> Your instructions: Below are entries; output exactly the lines from the one with "[ ] 자동차 이름, 경기 횟수 입력 요철 메시지 출력" to the one with "[ ] 사용자에게 자동차 이름을 받아 쉼표로 구분", both included, and nothing else.

(Entries shown begins)

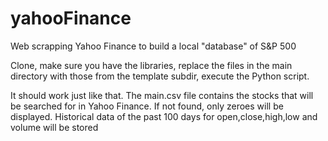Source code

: # yahooFinance
Web scrapping Yahoo Finance to build a local "database" of S&amp;P 500

Clone, make sure you have the libraries, replace the files in the main directory with those from the template subdir, execute the Python script. 

It should work just like that. The main.csv file contains the stocks that will be searched for in Yahoo Finance. If not found, only zeroes will be displayed. Historical data of the past 100 days for open,close,high,low and volume will be stored
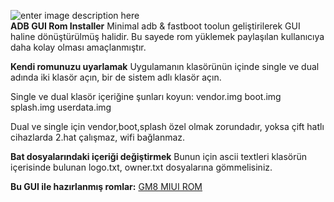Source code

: 
![enter image description here](https://i.ibb.co/LC0CqsL/android-1869510-1280.jpg)\
**ADB GUI Rom Installer**
Minimal adb & fastboot toolun geliştirilerek GUI haline dönüştürülmüş halidir. Bu sayede rom yüklemek paylaşılan kullanıcıya daha kolay olması amaçlanmıştır.

**Kendi romunuzu uyarlamak**
Uygulamanın klasörünün içinde single ve dual adında iki klasör açın, bir de sistem adlı klasör açın.

Single ve dual klasör içeriğine şunları koyun:
vendor.img
boot.img
splash.img
userdata.img

Dual ve single için vendor,boot,splash özel olmak zorundadır, yoksa çift hatlı cihazlarda 2.hat çalışmaz, wifi bağlanmaz.

**Bat dosyalarındaki içeriği değiştirmek**
Bunun için ascii textleri klasörün içerisinde bulunan logo.txt, owner.txt dosyalarına gömmelisiniz.

**Bu GUI ile hazırlanmış romlar:**
[GM8 MIUI ROM](https://gm8miui.glitch.me/)

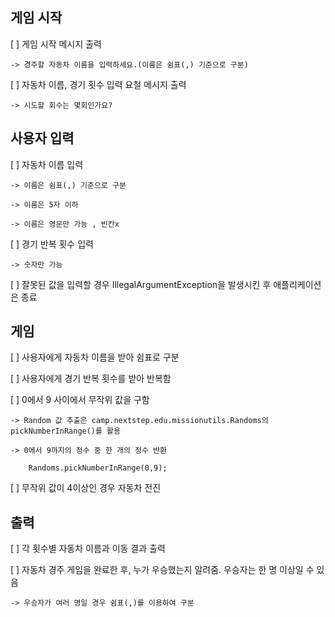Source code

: 
## 게임 시작

[ ] 게임 시작 메시지 출력

    -> 경주할 자동차 이름을 입력하세요.(이름은 쉼표(,) 기준으로 구분)
    
[ ] 자동차 이름, 경기 횟수 입력 요철 메시지 출력

    -> 시도할 회수는 몇회인가요?
    

## 사용자 입력

[ ] 자동차 이름 입력

    -> 이름은 쉼표(,) 기준으로 구분

    -> 이름은 5자 이하
    
    -> 이름은 영문만 가능 , 빈칸x
    
    
[ ] 경기 반복 횟수 입력

    -> 숫자만 가능
    
[ ] 잘못된 값을 입력할 경우 IllegalArgumentException을 발생시킨 후 애플리케이션은 종료


## 게임 

[ ] 사용자에게 자동차 이름을 받아 쉼표로 구분

[ ] 사용자에게 경기 반복 횟수를 받아 반복함


[ ] 0에서 9 사이에서 무작위 값을 구함

    -> Random 값 추출은 camp.nextstep.edu.missionutils.Randoms의 pickNumberInRange()를 활용
    
    -> 0에서 9까지의 정수 중 한 개의 정수 반환
    
        Randoms.pickNumberInRange(0,9);
        
[ ] 무작위 값이 4이상인 경우 자동차 전진



## 출력

[ ] 각 횟수별 자동차 이름과 이동 결과 출력

[ ] 자동차 경주 게임을 완료한 후, 누가 우승했는지 알려줌. 우승자는 한 명 이상일 수 있음

    -> 우승자가 여러 명일 경우 쉼표(,)를 이용하여 구분

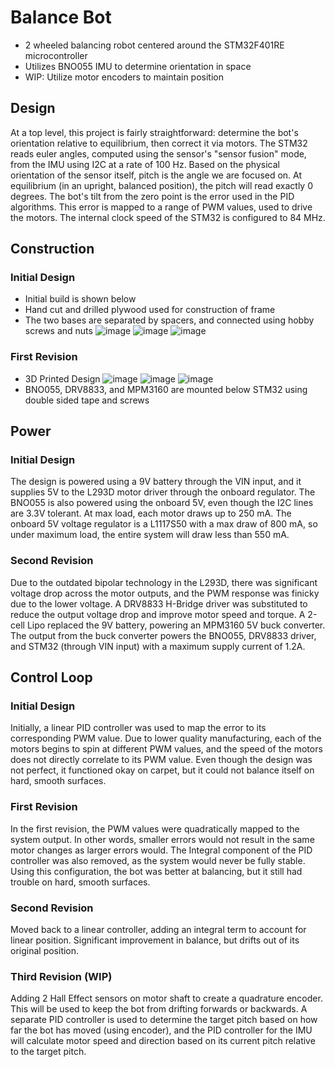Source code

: # Balance Bot #
- 2 wheeled balancing robot centered around the STM32F401RE microcontroller
- Utilizes BNO055 IMU to determine orientation in space
- WIP: Utilize motor encoders to maintain position

## Design ##
At a top level, this project is fairly straightforward: determine the bot's orientation relative to equilibrium, then correct it via motors. The STM32 reads euler angles, computed using the sensor's "sensor fusion" mode, from the IMU using I2C at a rate of 100 Hz.
Based on the physical orientation of the sensor itself, pitch is the angle we are focused on. At equilibrium (in an upright, balanced position), the pitch will read exactly 0 degrees. The bot's tilt from the zero point is the error used in the PID algorithms. This error
is mapped to a range of PWM values, used to drive the motors. The internal clock speed of the STM32 is configured to 84 MHz.

## Construction ##
### Initial Design ###
- Initial build is shown below
- Hand cut and drilled plywood used for construction of frame
- The two bases are separated by spacers, and connected using hobby screws and nuts
![image](https://github.com/user-attachments/assets/075075a5-caa8-4c1e-b2ab-431e65b59f97)
![image](https://github.com/user-attachments/assets/7bc06242-e929-4888-a3ab-802111ed4c80)
![image](https://github.com/user-attachments/assets/86369cb9-baa2-450e-8b83-71f13cdc9d10)
### First Revision ###
- 3D Printed Design
![image](https://github.com/user-attachments/assets/c4c70c7a-f9c3-4ebe-b838-47490d968acc)
![image](https://github.com/user-attachments/assets/eeff3b18-019c-4ae9-9f4b-d152b0c3dbe6)
![image](https://github.com/user-attachments/assets/6cdc571f-60e5-4613-ada9-d4600b4a5d50)
- BNO055, DRV8833, and MPM3160 are mounted below STM32 using double sided tape and screws


## Power ##
### Initial Design ###
The design is powered using a 9V battery through the VIN input, and it supplies 5V to the L293D motor driver through the onboard regulator. 
The BNO055 is also powered using the onboard 5V, even though the I2C lines are 3.3V tolerant. At max load, each motor draws up to 250 mA. The onboard 5V voltage regulator is a L1117S50 with a max draw of 800 mA, 
so under maximum load, the entire system will draw less than 550 mA.
### Second Revision ###
Due to the outdated bipolar technology in the L293D, there was significant voltage drop across the motor outputs, and the PWM response was finicky due to the lower voltage. A DRV8833 H-Bridge driver was substituted to reduce the output voltage drop and improve motor speed and torque. 
A 2-cell Lipo replaced the 9V battery, powering an MPM3160 5V buck converter. The output from the buck converter powers the BNO055, DRV8833 driver, and STM32 (through VIN input) with a maximum supply current of 1.2A.

## Control Loop ##
### Initial Design ###
Initially, a linear PID controller was used to map the error to its corresponding PWM value. Due to lower quality manufacturing, each of the motors begins to spin at different PWM values, and the speed of the motors does not directly
correlate to its PWM value. Even though the design was not perfect, it functioned okay on carpet, but it could not balance itself on hard, smooth surfaces.
### First Revision ###
In the first revision, the PWM values were quadratically mapped to the system output. In other words, smaller errors would not result in the same motor changes as larger errors would. The Integral component of the PID 
controller was also removed, as the system would never be fully stable. Using this configuration, the bot was better at balancing, but it still had trouble on hard, smooth surfaces.
### Second Revision ###
Moved back to a linear controller, adding an integral term to account for linear position. Significant improvement in balance, but drifts out of its original position.
### Third Revision (WIP) ###
Adding 2 Hall Effect sensors on motor shaft to create a quadrature encoder. This will be used to keep the bot from drifting forwards or backwards. A separate PID controller is used to determine the target pitch based on how far the bot has moved (using encoder), 
and the PID controller for the IMU will calculate motor speed and direction based on its current pitch relative to the target pitch.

(Entries shown ends)

> Answer below:
[ ] 자동차 이름, 경기 횟수 입력 요철 메시지 출력

    -> 시도할 회수는 몇회인가요?
    

## 사용자 입력

[ ] 자동차 이름 입력

    -> 이름은 쉼표(,) 기준으로 구분

    -> 이름은 5자 이하
    
    -> 이름은 영문만 가능 , 빈칸x
    
    
[ ] 경기 반복 횟수 입력

    -> 숫자만 가능
    
[ ] 잘못된 값을 입력할 경우 IllegalArgumentException을 발생시킨 후 애플리케이션은 종료


## 게임 

[ ] 사용자에게 자동차 이름을 받아 쉼표로 구분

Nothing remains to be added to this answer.